Речь идет именно о самоэкспрессии первопричины, которая создает условия для причащения к себе самой в силу ее выраженности. Это и есть движение, которое Дионисий называет жизнью.

Пригов пишет о такой же динамике его собственной поэзии: «В моих стихах единицей опять-таки остается слово, но оно берется не как данное, а как становящееся, развертывающееся из слогов и букв, в свою очередь, имеющих свою интенцию стать словом» (СПКРВ, с. 33). Иначе говоря, за исток текста берется слово, которое развертывается, точно так же как в цикле «Имя Бога», в слоги и буквы, которые имеют тенденцию снова собраться в слово. В итоге мы получаем то, что имели в начале, но только финальное слово (например, «Бог» в рассматриваемом мной стихотворении) уже причащается через этот динамический процесс самоэкпрессии к самому себе, первоначально не выраженному, не живому. Этот странный процесс, как говорил Дионисий, «самого-по-себе-осуществления, самого-по-себе-оживления» и есть жизнь вне области референции, а в режиме, так сказать, автореференции.

Весь процесс жизни у Пригова разворачивается как отрицание исходного термина, его уничтожение, трансформация этого термина в чужое, иное и затем возвращение к себе. Но это возвращение выступает как дифференциация себя из себя же, внедрение внутреннего различия. В этом смысле становление чего-то позитивного, наличествующего (жизни) всегда разворачивается как процесс отрицания, как внедрение небытия. В предуведомлении к сборнику «Апофатическая катафатика» — отмечу еще раз связь с теологией — Пригов писал: «Да и вообще, где ты незыблемая точка, с которой можно было бы истинно сказать чему-либо или о чем-либо: да! или нет! Только, пожалуй, о себе, да и то о своей предполагаемо-интенциональной, а не субстанциальной природе» (СПКРВ, с. 210). В этом «апофатически-катафатическом» контексте Пригов понимал и советскую реальность. Коммунизм у него был классическим мерцанием между существованием и несуществованием. Неистинным именем, из которого что-то рождалось.

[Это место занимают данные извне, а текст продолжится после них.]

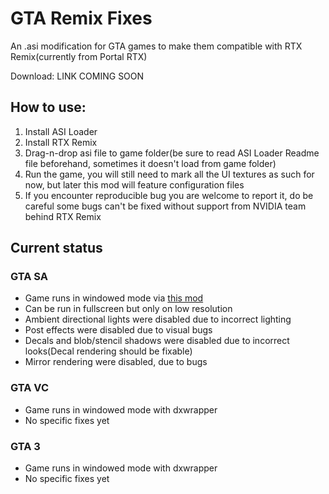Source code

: # GTA Remix Fixes
An .asi modification for GTA games to make them compatible with RTX Remix(currently from Portal RTX)

Download: LINK COMING SOON

## How to use:
1. Install ASI Loader
2. Install RTX Remix
3. Drag-n-drop asi file to game folder(be sure to read ASI Loader Readme file beforehand, sometimes it doesn't load from game folder)
4. Run the game, you will still need to mark all the UI textures as such for now, but later this mod will feature configuration files
5. If you encounter reproducible bug you are welcome to report it, do be careful some bugs can't be fixed without support from NVIDIA team behind RTX Remix

## Current status
### GTA SA
- Game runs in windowed mode via [this mod](https://github.com/ThirteenAG/III.VC.SA.WindowedMode/releases/tag/v1.11)
- Can be run in fullscreen but only on low resolution
- Ambient directional lights were disabled due to incorrect lighting
- Post effects were disabled due to visual bugs
- Decals and blob/stencil shadows were disabled due to incorrect looks(Decal rendering should be fixable)
- Mirror rendering were disabled, due to bugs
### GTA VC
- Game runs in windowed mode with dxwrapper
- No specific fixes yet
### GTA 3
- Game runs in windowed mode with dxwrapper
- No specific fixes yet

Такое понимание искусства близко тому, что Хент Де Врис назвал «минимальной теологией». Это странная теология неверия, возникающая оттого, что Бог до такой степени уходит в трансцендентное, что утрачивает всякие признаки присутствия:

«Модальность трансцендентности Бога кажется все менее и менее способной найти, а тем более утвердить какое бы то ни было присутствие, наличность существования. И при этом она не предоставляет единожды и навсегда простой редукции, фальсификации, натурализации или секуляризации»[13].

Де Врис, как и Пригов, считает эту неопределенность существования или несуществования Бога, невозможность однозначно решить этот вопрос свойством постмодернистского сознания.

Неопределенность и постоянные динамические переходы от одного к другому встречаются у Пригова часто и принимают то тематическую форму, то форму словесной игры, например палиндромов. Его особенно интересуют метаморфозы тел, превращение человека в монстра. Отсюда, среди прочего, — интерес к тематике оборотничества. В 1992 г. Пригов написал текст под названием «Оборотень», в котором рассказывается, как муж некой крестьянки превращается по ночам в волка-оборотня. Там же повествуется о том, как крестьяне идут на охоту за волками и привозят в деревню вместо волков тела молодой супружеской пары. Крестьянка подходит к возку с оборотнями и поднимает рогожу, прикрывающую тела:

А там, а там, о Господи —

Она, она не понимает

Она, она, да, понимает

Нет, нет, она не понимает

Не понимает, не понимает

Нет, нет, она все понимает

Все понимает, понимает

И все же не понимает

             и не понимает, и не понимает

             и все-все-все понимает…



[14]

Понимание и непонимание входят тут в режим постоянного мерцания, которое не может зафиксировать никакого из названных состояний. Но этот текст перерабатывает более ранние мотивы, например, очевидные в сборнике 1978 г. «Стихи весны лета осени года жизни 1978», где оборотень ассоциируется с фантомностью имен советской идеологии:

Какой характер переменчивый у волка —

Сначала он, я помню, был вредитель

Стал санитаром леса ненадолго

И вот опять — то[т] самый же вредитель

Так человек — предатель и вредитель

Потом — попутчик, временный приятель

Потом опять — предатель и вредитель

Потом опять — вредитель и приятель

[15]

.

В 1992 г. Пригов писал о волке:

«<…> волк всегда являет собой тип злодейский (отнюдь не по причине хищности — полно других хищников, не наделенных чертами злобности и жестокости). Соответственно, тот социальный тип, в предыдущее время геральдически обозначенный как волк, в наше время выходит из тени социальной негации. Оставляя на нем опознавательные знаки волка, попытаемся по-новому понять и описать их» (СПКРВ, с. 221).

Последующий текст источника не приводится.